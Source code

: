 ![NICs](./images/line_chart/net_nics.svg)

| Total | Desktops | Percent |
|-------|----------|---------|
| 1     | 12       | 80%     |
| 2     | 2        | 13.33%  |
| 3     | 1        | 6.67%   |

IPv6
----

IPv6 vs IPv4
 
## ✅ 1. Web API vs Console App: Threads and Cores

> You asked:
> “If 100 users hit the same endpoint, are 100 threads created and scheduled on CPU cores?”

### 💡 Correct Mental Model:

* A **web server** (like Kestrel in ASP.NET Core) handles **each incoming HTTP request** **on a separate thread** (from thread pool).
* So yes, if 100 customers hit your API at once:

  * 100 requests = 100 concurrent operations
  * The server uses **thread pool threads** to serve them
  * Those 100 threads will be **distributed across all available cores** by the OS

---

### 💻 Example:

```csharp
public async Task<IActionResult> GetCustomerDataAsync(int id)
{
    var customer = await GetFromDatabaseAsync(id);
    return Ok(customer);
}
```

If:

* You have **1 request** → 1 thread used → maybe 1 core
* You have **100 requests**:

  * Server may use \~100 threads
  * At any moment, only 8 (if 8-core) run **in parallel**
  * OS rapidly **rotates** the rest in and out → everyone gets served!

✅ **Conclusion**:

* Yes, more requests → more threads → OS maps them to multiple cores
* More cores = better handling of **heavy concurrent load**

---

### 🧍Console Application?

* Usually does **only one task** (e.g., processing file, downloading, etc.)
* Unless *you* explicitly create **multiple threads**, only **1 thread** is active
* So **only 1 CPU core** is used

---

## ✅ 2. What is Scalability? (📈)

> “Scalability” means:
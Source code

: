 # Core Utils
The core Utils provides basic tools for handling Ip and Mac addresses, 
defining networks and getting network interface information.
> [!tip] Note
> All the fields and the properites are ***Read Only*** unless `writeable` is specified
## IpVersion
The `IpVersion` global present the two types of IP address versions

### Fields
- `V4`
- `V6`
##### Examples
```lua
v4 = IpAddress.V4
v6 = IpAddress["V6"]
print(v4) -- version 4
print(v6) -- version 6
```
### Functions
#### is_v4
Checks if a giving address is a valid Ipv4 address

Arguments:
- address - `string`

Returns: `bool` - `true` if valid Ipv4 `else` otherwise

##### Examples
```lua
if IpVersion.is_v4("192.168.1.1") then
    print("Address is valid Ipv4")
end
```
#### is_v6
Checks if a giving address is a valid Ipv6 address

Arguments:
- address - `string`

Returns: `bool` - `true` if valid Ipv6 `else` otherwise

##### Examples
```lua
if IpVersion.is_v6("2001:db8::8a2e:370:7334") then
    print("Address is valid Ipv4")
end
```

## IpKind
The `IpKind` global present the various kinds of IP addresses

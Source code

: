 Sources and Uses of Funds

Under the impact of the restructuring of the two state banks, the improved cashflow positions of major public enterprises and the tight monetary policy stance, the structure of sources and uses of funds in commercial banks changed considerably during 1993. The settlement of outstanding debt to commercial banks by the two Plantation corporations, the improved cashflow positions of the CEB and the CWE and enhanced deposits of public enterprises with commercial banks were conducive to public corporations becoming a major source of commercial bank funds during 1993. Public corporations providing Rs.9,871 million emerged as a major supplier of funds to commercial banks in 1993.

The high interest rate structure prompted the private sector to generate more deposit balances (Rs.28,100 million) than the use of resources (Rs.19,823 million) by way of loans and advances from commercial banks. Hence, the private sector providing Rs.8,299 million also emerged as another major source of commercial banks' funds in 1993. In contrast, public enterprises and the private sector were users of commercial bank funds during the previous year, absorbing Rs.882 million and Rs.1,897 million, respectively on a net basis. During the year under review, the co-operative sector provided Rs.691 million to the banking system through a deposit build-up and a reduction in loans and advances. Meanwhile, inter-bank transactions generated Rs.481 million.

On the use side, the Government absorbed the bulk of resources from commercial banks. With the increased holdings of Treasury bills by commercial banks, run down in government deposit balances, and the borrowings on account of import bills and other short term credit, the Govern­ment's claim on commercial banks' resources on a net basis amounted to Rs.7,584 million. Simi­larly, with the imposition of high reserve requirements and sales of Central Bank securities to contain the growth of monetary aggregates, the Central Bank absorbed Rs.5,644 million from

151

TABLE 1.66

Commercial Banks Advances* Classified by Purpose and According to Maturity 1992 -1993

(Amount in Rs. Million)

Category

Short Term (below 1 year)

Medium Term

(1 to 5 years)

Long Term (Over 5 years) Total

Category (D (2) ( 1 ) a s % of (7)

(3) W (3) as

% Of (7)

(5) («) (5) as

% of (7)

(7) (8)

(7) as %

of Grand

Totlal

──────────

• Action item
Pull out all lines containing the word "resources" from the entries above.

• Completed task
The high interest rate structure prompted the private sector to generate more deposit balances (Rs.28,100 million) than the use of resources (Rs.19,823 million) by way of loans and advances from commercial banks. Hence, the private sector providing Rs.8,299 million also emerged as another major source of commercial banks' funds in 1993. In contrast, public enterprises and the private sector were users of commercial bank funds during the previous year, absorbing Rs.882 million and Rs.1,897 million, respectively on a net basis. During the year under review, the co-operative sector provided Rs.691 million to the banking system through a deposit build-up and a reduction in loans and advances. Meanwhile, inter-bank transactions generated Rs.481 million.
On the use side, the Government absorbed the bulk of resources from commercial banks. With the increased holdings of Treasury bills by commercial banks, run down in government deposit balances, and the borrowings on account of import bills and other short term credit, the Govern­ment's claim on commercial banks' resources on a net basis amounted to Rs.7,584 million. Simi­larly, with the imposition of high reserve requirements and sales of Central Bank securities to contain the growth of monetary aggregates, the Central Bank absorbed Rs.5,644 million from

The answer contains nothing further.